Motivation of Behaviour: The Multi-determination of Behaviour

Environmental psychology has focused in recent years on explaining and changing people’s behaviour with respect to the environment. A lot of different behaviours have been targeted, among which some are directly or indirectly related to climate change (e.g. car use, energy use, purchase decisions, voting behaviour, support for climate change policies, etc.). This paper is too short for a comprehensive description of behavioural models that have been developed and successfully tested in this domain. However, in the following section an attempt is made to present two possible models, one for behaviour related to mitigation of climate change, one for adaptive behaviour. This distinction, although somehow artificial as both mitigation and adaptation are relevant to face the problem of climate change, is characteristic for environmental psychology. Whereas the aspect of mitigation is already well researched and has been in the focus of environmental psychology for decades now, the aspect of adaptation and how to understand people’s individual adaptive action has only recently entered the environmental psychological discussion.

Research in other domains of psychology has taught environmental psychologists that behaviour is very seldom determined by a singular cause. Usually, motivation behind people’s behaviour is a balance of different, often contradictory individual aspects. Numerous psychological action models emphasizing different aspects in this decision-making process have been developed. Two of the most successful in environmental psychology are the Theory of Planned Behaviour (TPB) proposed by Ajzen (1991) and the Norm-Activation Theory (NAT) (Schwartz 1977). TPB focuses on people’s intentions as the main motivation of behaviour and their interaction with perceived behaviour control, which is the feeling of being able to control one’s own behaviour. NAT focuses on personal norms (which means feelings of moral obligation) as a main predictor of behaviour.
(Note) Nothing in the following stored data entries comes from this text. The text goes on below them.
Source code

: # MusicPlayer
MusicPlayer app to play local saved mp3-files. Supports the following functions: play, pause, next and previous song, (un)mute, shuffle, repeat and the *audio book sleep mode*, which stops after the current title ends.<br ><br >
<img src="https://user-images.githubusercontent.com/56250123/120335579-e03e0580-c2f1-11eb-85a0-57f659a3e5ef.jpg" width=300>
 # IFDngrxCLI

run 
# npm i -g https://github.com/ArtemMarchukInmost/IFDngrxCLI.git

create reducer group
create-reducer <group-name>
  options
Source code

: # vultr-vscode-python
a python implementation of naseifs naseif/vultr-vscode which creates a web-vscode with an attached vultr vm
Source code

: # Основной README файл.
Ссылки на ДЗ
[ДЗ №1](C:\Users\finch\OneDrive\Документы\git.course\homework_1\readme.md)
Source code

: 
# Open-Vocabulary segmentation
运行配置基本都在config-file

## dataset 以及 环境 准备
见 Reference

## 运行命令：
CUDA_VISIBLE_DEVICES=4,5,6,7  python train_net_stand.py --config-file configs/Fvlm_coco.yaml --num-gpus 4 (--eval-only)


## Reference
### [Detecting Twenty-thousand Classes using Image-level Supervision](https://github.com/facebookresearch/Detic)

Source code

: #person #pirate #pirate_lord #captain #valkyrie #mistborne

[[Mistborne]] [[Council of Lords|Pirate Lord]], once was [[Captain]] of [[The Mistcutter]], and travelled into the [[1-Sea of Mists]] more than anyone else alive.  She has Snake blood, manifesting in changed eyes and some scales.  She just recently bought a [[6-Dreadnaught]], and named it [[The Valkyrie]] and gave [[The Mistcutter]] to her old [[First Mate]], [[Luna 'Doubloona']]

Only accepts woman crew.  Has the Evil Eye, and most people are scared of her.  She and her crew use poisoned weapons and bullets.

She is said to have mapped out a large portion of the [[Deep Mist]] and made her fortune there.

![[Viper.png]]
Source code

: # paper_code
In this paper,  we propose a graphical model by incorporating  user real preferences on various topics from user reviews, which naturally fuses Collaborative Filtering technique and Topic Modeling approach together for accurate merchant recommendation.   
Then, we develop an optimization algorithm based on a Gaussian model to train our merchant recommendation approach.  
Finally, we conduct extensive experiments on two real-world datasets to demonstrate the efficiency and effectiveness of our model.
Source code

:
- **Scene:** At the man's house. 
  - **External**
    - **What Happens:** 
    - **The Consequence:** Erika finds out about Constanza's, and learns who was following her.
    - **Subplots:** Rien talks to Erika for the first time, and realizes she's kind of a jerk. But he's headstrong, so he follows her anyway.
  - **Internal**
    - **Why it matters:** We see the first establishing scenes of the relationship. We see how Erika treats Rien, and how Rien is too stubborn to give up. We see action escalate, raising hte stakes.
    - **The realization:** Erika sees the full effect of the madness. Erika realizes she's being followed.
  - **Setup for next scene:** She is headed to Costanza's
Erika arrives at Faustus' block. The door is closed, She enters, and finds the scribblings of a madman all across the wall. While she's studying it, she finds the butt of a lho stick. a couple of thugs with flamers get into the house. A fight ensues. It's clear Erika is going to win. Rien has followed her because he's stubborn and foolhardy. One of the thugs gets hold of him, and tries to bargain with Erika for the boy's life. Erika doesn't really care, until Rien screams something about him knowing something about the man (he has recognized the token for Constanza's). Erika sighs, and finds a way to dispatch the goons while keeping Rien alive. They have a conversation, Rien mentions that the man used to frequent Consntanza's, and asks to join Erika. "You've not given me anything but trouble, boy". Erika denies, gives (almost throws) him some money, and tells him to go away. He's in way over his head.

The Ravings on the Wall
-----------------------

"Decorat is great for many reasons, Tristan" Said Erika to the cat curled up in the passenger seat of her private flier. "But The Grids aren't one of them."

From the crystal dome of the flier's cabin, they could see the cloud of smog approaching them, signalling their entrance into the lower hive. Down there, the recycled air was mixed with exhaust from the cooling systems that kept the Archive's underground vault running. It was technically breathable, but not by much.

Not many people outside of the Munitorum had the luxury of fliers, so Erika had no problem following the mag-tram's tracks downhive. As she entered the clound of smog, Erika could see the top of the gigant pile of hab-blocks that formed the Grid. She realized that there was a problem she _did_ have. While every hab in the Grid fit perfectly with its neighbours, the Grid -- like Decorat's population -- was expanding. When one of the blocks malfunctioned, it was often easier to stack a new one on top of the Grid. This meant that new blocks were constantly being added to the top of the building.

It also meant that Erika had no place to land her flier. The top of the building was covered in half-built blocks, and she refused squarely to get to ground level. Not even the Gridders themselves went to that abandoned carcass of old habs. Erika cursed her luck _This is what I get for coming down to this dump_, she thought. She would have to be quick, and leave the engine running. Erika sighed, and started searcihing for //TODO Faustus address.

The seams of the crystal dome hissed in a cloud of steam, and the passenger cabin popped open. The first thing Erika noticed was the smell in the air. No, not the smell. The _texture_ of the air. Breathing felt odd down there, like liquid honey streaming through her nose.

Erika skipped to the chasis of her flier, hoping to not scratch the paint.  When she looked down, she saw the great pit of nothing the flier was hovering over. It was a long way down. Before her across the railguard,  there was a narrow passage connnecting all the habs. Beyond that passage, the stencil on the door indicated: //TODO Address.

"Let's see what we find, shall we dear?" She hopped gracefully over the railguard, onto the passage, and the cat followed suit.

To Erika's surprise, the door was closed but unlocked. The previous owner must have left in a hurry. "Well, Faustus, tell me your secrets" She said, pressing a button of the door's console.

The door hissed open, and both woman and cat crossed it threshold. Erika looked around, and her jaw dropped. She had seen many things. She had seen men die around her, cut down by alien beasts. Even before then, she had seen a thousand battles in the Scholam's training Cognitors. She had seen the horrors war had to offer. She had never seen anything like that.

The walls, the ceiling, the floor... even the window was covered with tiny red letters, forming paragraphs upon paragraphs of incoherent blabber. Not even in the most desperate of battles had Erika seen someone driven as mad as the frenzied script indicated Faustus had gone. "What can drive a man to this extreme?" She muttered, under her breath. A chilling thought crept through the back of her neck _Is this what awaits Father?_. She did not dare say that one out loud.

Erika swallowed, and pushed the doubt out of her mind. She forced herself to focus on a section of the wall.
Klöckner and Blöbaum (2009) recently proposed a more comprehensive model of ecological behaviour that combines Ajzen’s and Schwartz’s theories and, furthermore, includes assumptions about the influence of routines or habits especially on everyday behaviour (such as energy use at home). This addition traces back to the work of Triandis (1980), who pointed out that behaviour that is performed very often is very unlikely to be under the control of deliberate processes. Finally, Klöckner and Blöbaum (2009) propose to analyse the situational context more thoroughly than the initial theories did. Figure11.2 displays the Comprehensive Action Determination Model (CADM) as described by Klöckner and Blöbaum (2009).

Fig.11.2
figure 2

The comprehensive action determination model for ecological behaviour (Klöckner and Blöbaum 2009)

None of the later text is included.